The Supreme Court reversed and remanded, 8–1. Chief Justice William Rehnquist wrote the opinion of the court, and was joined by Justices Sandra Day O'Connor, Antonin Scalia, Anthony Kennedy, David Souter, Clarence Thomas, and Ruth Bader Ginsburg. Justice Stephen Breyer joined the majority opinion in part and also wrote a separate concurring opinion. Justice John P. Stevens wrote the dissenting opinion.

==Subsequent developments==

Justice Antonin Scalia quoted United States v. Armstrong to hold in Reno v. American-Arab Anti-Discrimination Committee that an "alien unlawfully in this country has no constitutional right to assert selective enforcement as a defense against his deportation" because subjecting the prosecutor's motives and decision making to outside inquiry would "chill law enforcement":

What will be involved in deportation cases is not merely the disclosure of normal domestic law enforcement priorities and techniques, but often the disclosure of foreign-policy objectives and (as in this case) foreign-intelligence products and techniques. The Executive should not have to disclose its "real" reasons for deeming nationals of a particular country a special threat―or indeed for simply wishing to antagonize a particular foreign country by focusing on that country's nationals.

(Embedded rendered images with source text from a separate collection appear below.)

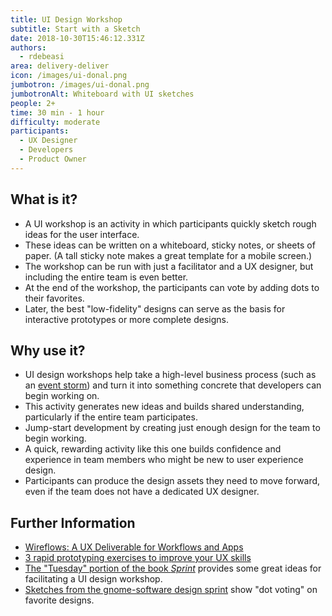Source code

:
 ```yaml
---
title: UI Design Workshop
subtitle: Start with a Sketch
date: 2018-10-30T15:46:12.331Z
authors:
  - rdebeasi
area: delivery-deliver
icon: /images/ui-donal.png
jumbotron: /images/ui-donal.png
jumbotronAlt: Whiteboard with UI sketches
people: 2+
time: 30 min - 1 hour
difficulty: moderate
participants:
  - UX Designer
  - Developers
  - Product Owner
---
```

## What is it? 
- A UI workshop is an activity in which participants quickly sketch rough ideas for the user interface.
- These ideas can be written on a whiteboard, sticky notes, or sheets of paper. (A tall sticky note makes a great template for a mobile screen.)
- The workshop can be run with just a facilitator and a UX designer, but including the entire team is even better.
- At the end of the workshop, the participants can vote by adding dots to their favorites.
- Later, the best "low-fidelity" designs can serve as the basis for interactive prototypes or more complete designs.

## Why use it? 
- UI design workshops help take a high-level business process (such as an [event storm](https://openpracticelibrary.com/practice/event-storming/)) and turn it into something concrete that developers can begin working on.
- This activity generates new ideas and builds shared understanding, particularly if the entire team participates.
- Jump-start development by creating just enough design for the team to begin working.
- A quick, rewarding activity like this one builds confidence and experience in team members who might be new to user experience design.
- Participants can produce the design assets they need to move forward, even if the team does not have a dedicated UX designer.


## Further Information
- [Wireflows: A UX Deliverable for Workflows and Apps](https://www.nngroup.com/articles/wireflows/)
- [3 rapid prototyping exercises to improve your UX skills](https://uxdesign.cc/3-rapid-prototyping-exercises-to-improve-your-skills-in-ux-design-f2c8b2d690b3)
- [The "Tuesday" portion of the book _Sprint_](https://library.gv.com/sprint-week-tuesday-d22b30f905c3) provides some great ideas for facilitating a UI design workshop.
- [Sketches from the gnome-software design sprint](https://gitlab.gnome.org/GNOME/gnome-software/issues/451) show "dot voting" on favorite designs.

There is ongoing uncertainty about the precedential value of this portion of Reno which most legal experts believe should be limited to its facts. In 2018, the reliance of Immigration and Customs Enforcement (ICE) on this part of Reno v. ADC was challenged in Ragbir v. Homon. In Ragbir's case ICE took a broad view that Reno v. ADC applied to protected first amendment activity.